5. The addition of a requirement that all police officers be required to be equipped with audio and video recording equipment on their person so that all police stops and interactions with civilians are recorded.
“CUC asks to intervene because the remedies suggested in the proposed consent decree are too little and too weak and not at all likely to force the major transformation needed to make the NOPD a constitutional policing department which respects the rights of all persons,” the court papers conclude. “The DOJ and the City of New Orleans obviously do not agree with the fundamental changes proposed by the CUC. But the interest of the public at large is very important to the creation of a just and lasting decree on such a critical matter.
“Therefore, Community United for Change asks that this Motion to Intervene be granted.”
A community meeting will be held to discuss the consent decree on Thursday, August 16, at 6:00 p.m. at the United Teachers of New Orleans headquarters in the Oak Park Shopping Center, which is located at the corner of Mirabeau and Paris avenues in Gentilly.
A number of people have expressed doubt that the NOPD could be turned around in just four years including attorney Bill Quigley.
“Usually, neither the Justice Department nor the courts want to engage in a really long-term provision of People who have studied the New Orleans Police Department say that the problems have been there for decades and decades and decades, and I think it may take 10 10 20 years honestly to turn it around because that’s the average life of a police officer,” Quigley said Thursday. “You have hundreds of officers who have been on the force for a long time and they’re going to have to be retrained and repurposed.

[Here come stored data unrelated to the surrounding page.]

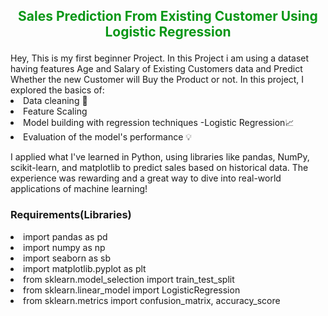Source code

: <h2 style="color:rgb(10,151,23);"><p align='center'> Sales Prediction From Existing Customer Using Logistic Regression </h2>
Hey, This is my first beginner Project. In this Project i am using a dataset having features Age and Salary of Existing Customers data and Predict Whether the new Customer will Buy the Product or not.
In this project, I explored the basics of:<br>
<li> Data cleaning 🧹<br>
<li> Feature Scaling <br>
<li> Model building with regression techniques -Logistic Regression📈
<li> Evaluation of the model's performance 💡

I applied what I've learned in Python, using libraries like pandas, NumPy, scikit-learn, and matplotlib to predict sales based on historical data. The experience was rewarding and a great way to dive into real-world applications of machine learning!
<h3>Requirements(Libraries)</h3>
<li>import pandas as pd<br>
<li>import numpy as np<br>
<li>import seaborn as sb<br>
<li>import matplotlib.pyplot as plt<br>
<li>from sklearn.model_selection import train_test_split<br>
<li>from sklearn.linear_model import LogisticRegression<br>
<li>from sklearn.metrics import confusion_matrix, accuracy_score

Then a whole new generation of officers is going to have to come in, hopefully with the benefit of new, much-improved training, supervision and leadership.
“It didn’t take us 10 years like this and it’s not going to take us 10 years to undo it,” he added.
“I’m sure the Court and the Justice Department are hopeful that there can be dramatic, permanent change that will happen in a very short amount of time, but look where the city is seven years after Katrina,” Quigley said. “We certainly have made a lot of improvements but we have a long way to go, and why would we expect that a true, fundamental restructuring of the police department would take any less time than that?
“I think the Court, the NOPD, the Justice Department and the mayor are all hopeful, but for those of us that are more realistic, the problems aren’t going to go away in that kind of time period. And I think if the problems don’t go away, then this process is not going to stop.”